Annie Cohen, Puisque voici l’aurore
Un souffle effleure l’orchidée
Le fleuve abondant des mots des premiers livres d’Annie Cohen chez le même éditeur (dont L’édifice invisible) tissaient une dentelle poétique étrange avant qu’arrive l’A.V.C. en 1999 qui handicapa la créatrice. Néanmoins, l’écriture lui servrira de bouée de corps toujours vivant et de planche de salut. Voire bien plus.
Aux textes poétiques fait place un journal de vie qui transforme, transcende l’existence partiellement foudroyée et l’écriture. L’auteure jouant entre l’intime et l’imaginaire y demeure poète au sens plein dans ses rouleaux d’écriture où elle se fait aussi plasticienne.
La souffrance est là. Mais l’angoisse se métamorphose en une quête.
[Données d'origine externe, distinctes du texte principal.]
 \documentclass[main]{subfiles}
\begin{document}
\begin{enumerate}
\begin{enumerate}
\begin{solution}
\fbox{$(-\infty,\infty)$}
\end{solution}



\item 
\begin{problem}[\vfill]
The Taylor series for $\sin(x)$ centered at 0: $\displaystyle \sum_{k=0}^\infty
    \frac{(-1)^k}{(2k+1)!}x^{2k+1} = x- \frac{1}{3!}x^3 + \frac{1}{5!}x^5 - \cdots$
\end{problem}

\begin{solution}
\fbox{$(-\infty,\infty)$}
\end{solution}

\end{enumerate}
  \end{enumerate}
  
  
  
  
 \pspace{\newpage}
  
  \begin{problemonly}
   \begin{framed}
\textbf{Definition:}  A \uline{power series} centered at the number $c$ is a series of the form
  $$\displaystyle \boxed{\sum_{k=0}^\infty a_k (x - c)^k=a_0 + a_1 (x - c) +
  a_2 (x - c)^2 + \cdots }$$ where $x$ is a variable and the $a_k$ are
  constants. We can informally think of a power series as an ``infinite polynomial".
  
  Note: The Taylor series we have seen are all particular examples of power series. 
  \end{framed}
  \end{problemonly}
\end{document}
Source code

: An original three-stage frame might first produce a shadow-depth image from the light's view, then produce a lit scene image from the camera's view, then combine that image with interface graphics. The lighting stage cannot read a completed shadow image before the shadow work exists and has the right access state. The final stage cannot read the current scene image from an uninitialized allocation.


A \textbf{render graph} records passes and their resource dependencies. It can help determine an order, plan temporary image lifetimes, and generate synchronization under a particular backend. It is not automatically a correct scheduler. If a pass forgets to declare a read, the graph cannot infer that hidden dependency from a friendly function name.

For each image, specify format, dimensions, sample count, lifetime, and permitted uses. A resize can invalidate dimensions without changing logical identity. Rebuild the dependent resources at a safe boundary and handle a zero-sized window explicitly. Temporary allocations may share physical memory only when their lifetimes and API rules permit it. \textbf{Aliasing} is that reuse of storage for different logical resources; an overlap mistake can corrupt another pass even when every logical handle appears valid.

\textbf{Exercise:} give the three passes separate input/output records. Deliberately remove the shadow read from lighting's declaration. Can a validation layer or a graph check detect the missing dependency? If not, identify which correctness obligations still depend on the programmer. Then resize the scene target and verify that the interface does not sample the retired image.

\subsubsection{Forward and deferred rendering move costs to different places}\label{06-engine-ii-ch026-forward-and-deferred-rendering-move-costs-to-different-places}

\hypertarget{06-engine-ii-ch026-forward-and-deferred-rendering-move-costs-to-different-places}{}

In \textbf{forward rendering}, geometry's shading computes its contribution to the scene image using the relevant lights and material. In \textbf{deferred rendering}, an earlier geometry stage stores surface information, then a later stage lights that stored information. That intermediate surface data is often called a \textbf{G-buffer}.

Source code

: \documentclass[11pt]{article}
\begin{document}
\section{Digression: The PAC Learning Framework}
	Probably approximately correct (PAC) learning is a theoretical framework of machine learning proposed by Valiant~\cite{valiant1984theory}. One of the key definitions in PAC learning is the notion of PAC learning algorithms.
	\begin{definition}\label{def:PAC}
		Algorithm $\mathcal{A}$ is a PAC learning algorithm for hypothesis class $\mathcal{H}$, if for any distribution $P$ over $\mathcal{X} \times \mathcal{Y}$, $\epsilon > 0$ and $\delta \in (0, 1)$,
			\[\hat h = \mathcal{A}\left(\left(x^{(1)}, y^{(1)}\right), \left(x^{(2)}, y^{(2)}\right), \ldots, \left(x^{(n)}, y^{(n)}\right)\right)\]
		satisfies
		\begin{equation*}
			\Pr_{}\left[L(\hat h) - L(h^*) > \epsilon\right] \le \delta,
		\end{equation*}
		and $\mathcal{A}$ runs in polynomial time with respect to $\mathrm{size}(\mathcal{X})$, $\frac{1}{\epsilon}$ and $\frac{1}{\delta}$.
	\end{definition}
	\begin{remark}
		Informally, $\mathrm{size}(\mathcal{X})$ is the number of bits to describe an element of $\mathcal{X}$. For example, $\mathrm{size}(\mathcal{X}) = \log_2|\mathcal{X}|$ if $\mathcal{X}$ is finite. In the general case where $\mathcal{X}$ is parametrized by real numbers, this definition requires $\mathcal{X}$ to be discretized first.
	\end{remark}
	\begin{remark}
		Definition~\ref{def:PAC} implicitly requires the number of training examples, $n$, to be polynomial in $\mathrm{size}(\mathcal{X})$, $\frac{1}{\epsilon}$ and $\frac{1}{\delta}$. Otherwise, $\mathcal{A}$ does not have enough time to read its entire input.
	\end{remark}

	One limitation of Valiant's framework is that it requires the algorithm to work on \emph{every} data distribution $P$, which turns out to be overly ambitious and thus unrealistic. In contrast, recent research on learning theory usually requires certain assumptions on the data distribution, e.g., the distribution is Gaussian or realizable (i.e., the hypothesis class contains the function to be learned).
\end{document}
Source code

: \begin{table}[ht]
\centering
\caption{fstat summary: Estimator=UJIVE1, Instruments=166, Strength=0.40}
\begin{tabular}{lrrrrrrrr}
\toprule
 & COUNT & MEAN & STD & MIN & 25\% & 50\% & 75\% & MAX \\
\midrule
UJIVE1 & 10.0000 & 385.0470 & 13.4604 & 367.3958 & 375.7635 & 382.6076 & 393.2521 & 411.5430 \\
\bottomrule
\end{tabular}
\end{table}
Annie Cohen fait état d’une expérience intérieure, mystique et quotidienne qui pousse à la vie et sa reconquête ; Joe Bousquet n’est jamais loin, lui qui partagea une expérience un peu similaire. Mais l’écriture de l’auteure est d’une singularité particulière.
Penser la vie et l’écriture, c’est ramasser la totalité de l’intelligible et du sensible. Et pas la résumer. D’où l’importance implicite de Bergson et son refus des idées générales pour des moments particuliers.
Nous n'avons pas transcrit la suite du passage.